The Drosinosians lingered for more than a year, reduced to selling their services like common neonates, before scrimping together enough to attempt a new start in the city of Thessalonica. They departed Constantinople in the spring of 1208, and Stephen has remained in his new home ever since, slowly rebuilding his fortune and his status in the new political reality of that city. Xenos did not fare so well, and he returned to the much reduced and insecure Raidestos in 1210, there to continue a relatively hardscrabble existence as he seeks to return his home of centuries to a measure of comfort and prosperity.

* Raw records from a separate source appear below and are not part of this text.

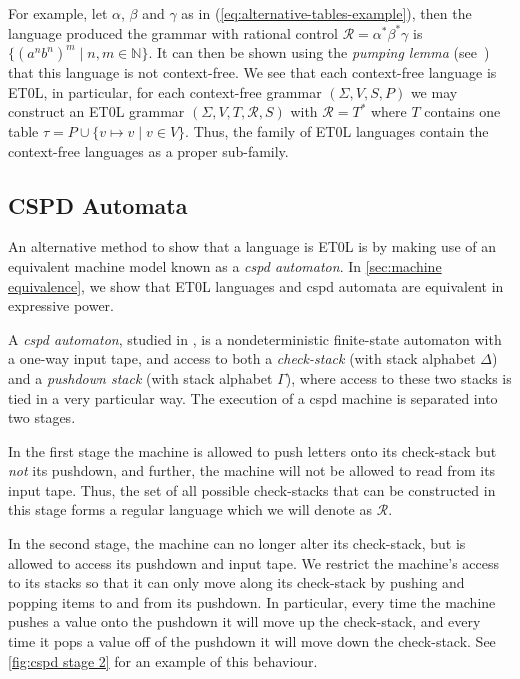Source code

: For example, let $\alpha$, $\beta$ and $\gamma$ as in (\ref{eq:alternative-tables-example}), then the language produced the grammar with rational control $\mathcal{R} = \alpha^* \beta^* \gamma$ is $\{( a^n b^n )^m \mid n,m \in \mathbb{N} \}$.
It can then be shown using the \textit{pumping lemma} (see~\cite[Theorem~2.34]{sipser2013}) that this language is not context-free.
We see that each context-free language is ET0L, in particular, for each context-free grammar $(\Sigma,V,S,P)$ we may construct an ET0L grammar $(\Sigma, V, T, \mathcal{R}, S)$ with $\mathcal{R} = T^*$ where $T$ contains one table
$
	\tau
	=
	P \cup \{v \mapsto v \mid v \in V\}.
$
Thus, the family of ET0L languages contain the context-free languages as a proper sub-family.

\subsection{CSPD Automata}\label{sub:cspd-automata}

An alternative method to show that a language is ET0L is by making use of an equivalent machine model known as a \emph{cspd automaton}.
In \cref{sec:machine equivalence}, we show that ET0L languages and cspd automata are equivalent in expressive power.

A \emph{cspd automaton}, studied in \cite{leeuwen1976}, is a nondeterministic finite-state automaton with a one-way input tape, and access to both a \emph{check-stack} (with stack alphabet $\Delta$) and a \emph{pushdown stack} (with stack alphabet $\Gamma$), where access to these two stacks is tied in a very particular way.
The execution of a cspd machine is separated into two stages.

In the first stage the machine is allowed to push letters onto its check-stack but \textit{not} its pushdown, and further, the machine will not be allowed to read from its input tape.
Thus, the set of all possible check-stacks that can be constructed in this stage forms a regular language which we will denote as $\mathcal{R}$.

In the second stage, the machine can no longer alter its check-stack, but is allowed to access its pushdown and input tape.
We  restrict the machine's access to its stacks so that it can only move along its check-stack by pushing and popping items to and from its pushdown.
In particular, every time the machine pushes a value onto the pushdown it will move up the check-stack, and every time it pops a value off of the pushdown it will move down the check-stack.
See \cref{fig:cspd stage 2} for an example of this behaviour.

Embrace: In 1203, Stephen claimed to be “more or less” an elder in his own right. This meant that he had been undead for three centuries, making his Becoming in the early years of the 10th century

Lineage: Stephen is of the 7th generation. He is the childe of Xenos Drosinos, an elder of Raidestos who served as prince of that city in the 10th and 11th centuries, but he now exists in a state of semi-retirement from Cainite society. Xenos in turn is the childe of Endymion, a master sculptor of unearthly skill who served as the Michaelite Muse of Sculpture for most of the 6th, 7th, and 8th centuries before he quit the city due to the interference of his sire in his art. His whereabouts are unknown. Endymion is the childe of Michael (d), the Archangel, late Patriarch of the Dream, who was the childe of Arikel, the Toreador Antediluvian.